Novitiate

Novitiate

2017, R, 123 min. Directed by Margaret Betts. Starring Margaret Qualley, Julianne Nicholson, Dianna Agron, Liana Liberato, Denis O’Hare, Eline Powell, Melissa Leo, Morgan Saylor, Rebecca Dayan.

REVIEWED By Marc Savlov, Fri., Nov. 17, 2017

Director Margaret Betts’ superb debut feature arrives in theatres at perhaps just the right moment. At a time when the world’s organized religions, from Christianity to Islam and even Buddhism, are factionalizing along extremist, messianic lines, Novitiate recalls a bloodless but no less upsetting schism within the Catholic Church. In 1965, Pope John XXIII and the Vatican Council met and created “Vatican II,” essentially an attempt to bring the Church in line with the 20th century by declaring certain long-held Catholic rituals and liturgies no longer necessary or valid. The practice of extreme abnegation (read: self-flagellation) was done away with, mass no longer needed to be read in Latin with the priest facing away from the parishioners, and nuns were reduced in status from literal Brides of Christ to something less so. In addition, they were no longer bound by the Holy See to wear the iconic black-and-white habits that to this day immediately remind me of The Blues Brothers. Like Jake and Elwood, the Vatican was on a mission from God, only on a far vaster scale. Catholics were, to put it mildly, divided on the edicts of Vatican II. (Notably, the assassination of JFK, the country’s first and so far only Catholic president, occurred just two years prior.)

Novitiate traces the path of Cathleen from turbulent childhood to parochial school, and then to rural Tennessee’s Sisters of Beloved Rose convent, where this young nun-in-training (played as an adult by the excellent Qualley) finds her true faith tested in all sorts of ways. Fans of Monty Python, first-wave L.A. punk band Catholic Discipline, and Ken Russell’s The Devils may want to steer clear of this intimate and graceful portrait of the harshly regimented life in a convent circa 1964-65. Calling this a nunsploitation movie is akin to equating Antonia Bird’s 1994 Priest with Kenneth Anger’s oeuvre. Instead, this is a deeply respectful and serious meditation on what it meant, back in the day, to utterly and forever give one’s life over to Christ and the church. For non-Catholics, it’s a fascinating glimpse behind the veil.

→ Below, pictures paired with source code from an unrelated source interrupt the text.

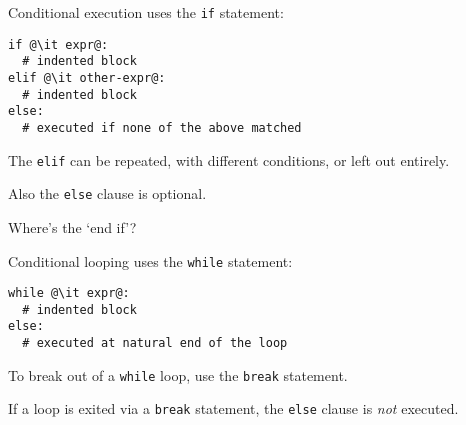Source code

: \documentclass[english,serif,mathserif,xcolor=pdftex,dvipsnames,table]{beamer}
\begin{document}
\begin{frame}[fragile]
  Conditional execution uses the \texttt{if} statement:
\begin{lstlisting}
if @\it expr@:
  # indented block
elif @\it other-expr@:
  # indented block
else:
  # executed if none of the above matched
\end{lstlisting}

  \+ The \texttt{elif} can be repeated, with different conditions, or
  left out entirely.

  \+ 
  Also the \texttt{else} clause is optional.

  \+
  \begin{question}
    Where's the `end if'?

  \end{question}
\end{frame}


\begin{frame}[fragile]
  Conditional looping uses the \texttt{while} statement:
\begin{lstlisting}
while @\it expr@:
  # indented block
else:
  # executed at natural end of the loop
\end{lstlisting}

  \+
  To break out of a \texttt{while} loop, use the \texttt{break}
  statement. 

  \+
  If a loop is exited via a \texttt{break} statement, the
  \texttt{else} clause is \emph{not} executed.
\end{frame}
\end{document}
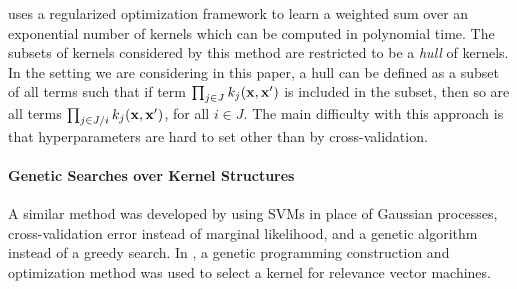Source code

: \documentclass[twoside]{article}
\begin{document}
\cite{DBLP:journals/corr/abs-0909-0844} uses a regularized optimization framework to learn a weighted sum over an exponential number of kernels which can be computed in polynomial time.
The subsets of kernels considered by this method are restricted to be a \textit{hull} of kernels. In the setting we are considering in this paper, a hull can be defined as a subset of all terms such that if term $\prod_{j \in J} k_j(\bf x, x')$ is included in the subset, then so are all terms $\prod_{j \in J / i} k_j(\bf x, x')$, for all $i \in J$.
%
The main difficulty with this approach is that hyperparameters are hard to set other than by cross-validation. 




\paragraph{Genetic Searches over Kernel Structures}
A similar method was developed by \cite{diosan2007evolving} using SVMs in place of Gaussian processes, cross-validation error instead of marginal likelihood, and a genetic algorithm instead of a greedy search.  
In \cite{bing2010gp}, a genetic programming construction and optimization method was used to select a kernel for relevance vector machines.
\end{document}
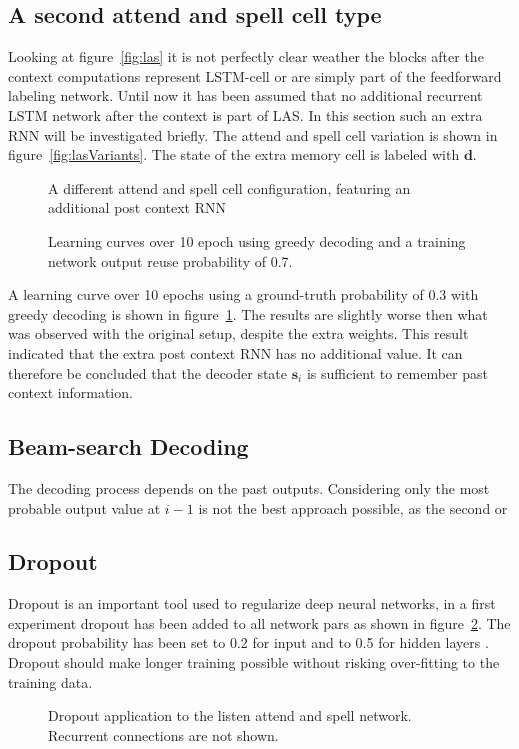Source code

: \subsection{A second attend and spell cell type}
Looking at figure~\ref{fig:las} it is not perfectly clear weather the blocks after the context computations represent LSTM-cell or are simply part of the feedforward labeling network. Until now it has been assumed that no additional recurrent LSTM network after the context is part of LAS. In this section such an extra RNN will be investigated briefly. The attend and spell cell variation is shown in figure~\ref{fig:lasVariants}. The state of the extra memory cell is labeled with $\mathbf{d}$.
\begin{figure}
\centering

\caption{A different attend and spell cell configuration, featuring an additional post context RNN}
\label{fig:lasVariants}

\caption{Learning curves over 10 epoch using greedy decoding and a training network output reuse probability of 0.7.}
\label{fig:variantResult}
\end{figure}
A learning curve over 10 epochs using a ground-truth probability of 0.3 with greedy decoding is shown in figure~\ref{fig:variantResult}. The results are slightly worse then what was observed with the original setup, despite the extra weights. This result indicated that the extra post context RNN has no additional value.
It can therefore be concluded that the decoder state $\mathbf{s}_i$ is sufficient to remember past context information.

\subsection{Beam-search Decoding}
The decoding process depends on the past outputs. Considering only the most probable output value at $i-1$ is not the best approach possible, as the second or 




\subsection{Dropout}
Dropout is an important tool used to regularize deep neural networks, in a first experiment dropout has been added to all network pars as shown in figure~\ref{fig:lasDropout}. The dropout probability has been set to 0.2 for input and to 0.5 for hidden layers \cite{Srivastava2014}. Dropout should make longer training possible without risking over-fitting to the training data.

\begin{figure}
\centering

\caption{Dropout application to the listen attend and spell network. Recurrent connections are not shown.}
\label{fig:lasDropout}
\end{figure}




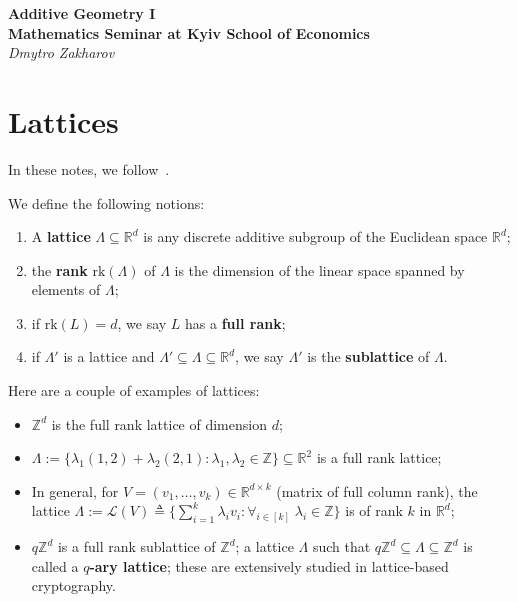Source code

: \documentclass{template-2}
\begin{document}
\begin{center}
    \Large\textcolor{blue!70!black}{\textbf{Additive Geometry I}} \\
    \large \textbf{Mathematics Seminar at Kyiv School of Economics} \\
    \normalsize\textit{Dmytro Zakharov}
\end{center}


\section{Lattices}\label{section:lattices}

In these notes, we follow~\cite{TaoVu06}.

\begin{definition}
    We define the following notions:
    \begin{enumerate}
        \item[(i)] A \textbf{lattice} $\Lambda \subseteq \mathbb{R}^d$ is any discrete
    additive subgroup of the Euclidean space $\mathbb{R}^d$;
        \item[(ii)] the \textbf{rank} $\text{rk}(\Lambda)$ of $\Lambda$ is the dimension of
    the linear space spanned by elements of $\Lambda$;
        \item[(iii)] if $\text{rk}(L)=d$, we say $L$ has a \textbf{full rank};
        \item[(iv)] if $\Lambda'$ is a lattice and $\Lambda' \subseteq \Lambda \subseteq \mathbb{R}^d$,
        we say $\Lambda'$ is the \textbf{sublattice} of $\Lambda$.
    \end{enumerate}
\end{definition}

\begin{example}
    Here are a couple of examples of lattices:
    \begin{itemize}
        \item[(i)] $\mathbb{Z}^d$ is the full rank lattice of dimension $d$;
        \item[(ii)] $\Lambda := \{\lambda_1(1,2) + \lambda_2(2,1): \lambda_1,
        \lambda_2 \in \mathbb{Z}\} \subseteq \mathbb{R}^2$ is a full rank
        lattice;
        \item[(iii)] In general, for $V = (v_1,\dots,v_k) \in
        \mathbb{R}^{d \times k}$ (matrix of full column rank), the lattice $\Lambda :=
        \mathcal{L}(V) \triangleq \{\sum_{i=1}^k \lambda_iv_i: \forall_{i
        \in [k]} \; \lambda_i \in \mathbb{Z}\}$ is of rank $k$ in $\mathbb{R}^d$;
        \item[(iv)] $q\mathbb{Z}^d$ is a full rank sublattice of $\mathbb{Z}^d$;
        a lattice $\Lambda$ such that $q\mathbb{Z}^d \subseteq \Lambda \subseteq
        \mathbb{Z}^d$ is called a \textbf{$q$-ary lattice}; these are extensively 
        studied in lattice-based cryptography.
    \end{itemize}
\end{example}
\end{document}
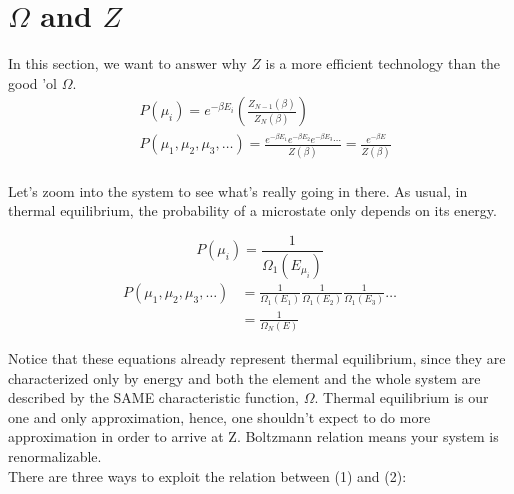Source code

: 

\usepackage{multicol}



    \section{$\Omega$ and $Z$}
    \newcommand{\ThE}{thermal equilibrium}
        
        In this section, we want to answer why $Z$ is a more efficient technology than the good 'ol $\Omega$.
        \begin{align*}
            &P(\mu_i) = e^{-\beta E_i}
            \left( \frac{Z_{N-1}(\beta)}{Z_N(\beta)}\right)\\
            &P(\mu_1,\mu_2,\mu_3,\ldots) = \frac{e^{-\beta E_1} e^{-\beta E_2} e^{-\beta E_3} \cdots}{Z(\beta)} = \frac{e^{-\beta E} }{Z(\beta)}\\
        \end{align*}

        Let's zoom into the system to see what's really going in there. As usual, in \ThE, the probability of a microstate only depends on its energy.

            \[P(\mu_i) = \frac1{\Omega_1(E_{\mu_i})} \]
        \begin{align}
            P(\mu_1,\mu_2,\mu_3,\ldots) &= \frac1{\Omega_1(E_1)} \frac1{\Omega_1(E_2)} \frac1{\Omega_1(E_3)} \ldots \\
            &= \frac1{\Omega_N(E)}
        \end{align}

        Notice that these equations already represent thermal equilibrium, since they are characterized only by energy and both the element and the whole system are described by the SAME characteristic function, $\Omega$. Thermal equilibrium is our one and only approximation, hence, one shouldn't expect to do more approximation in order to arrive at Z. Boltzmann relation means your system is renormalizable.\\
        There are three ways to exploit the relation between (1) and (2):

Although Qualley’s Cathleen at first appears to be the dramatic focus of Betts’ film, far more interesting – not to downplay Qualley’s terrific performance – is the convent’s Reverend Mother (Leo), a flinty, old-school abbotess of the type so often portrayed in pop culture. A 40-year lifer, the Mother Superior stands guard against modernization in all forms, up to and including the debasement of the novitiates via humiliating public confessions and the occasional rope whipping. Several gradients above Torquemada, to be sure, but still a bastion of Catholic traditionalism. What makes her story arc so emotionally thrilling to watch isn’t, however, the cliched tropes of the wicked Mother Superior, but instead the way Leo, along with writer/director Betts, infuses the character with a true sense of humanity and steadfast faith in the face of a swiftly changing church. There’s a brilliant sequence in which she attempts to read aloud the Vatican II reforms to an audience of other senior nuns without weeping that nearly brought me to tears myself, so frighteningly good is Leo’s bravura performance.

Cathleen provides a necessary counterweight to the Reverend Mother’s stone-faced observance of institutional mores, but honestly, Leo owns the film. Even when she’s not onscreen, the character’s heavy, leaden love for her God by all means necessary hovers, wraithlike, over novitiates and viewers alike.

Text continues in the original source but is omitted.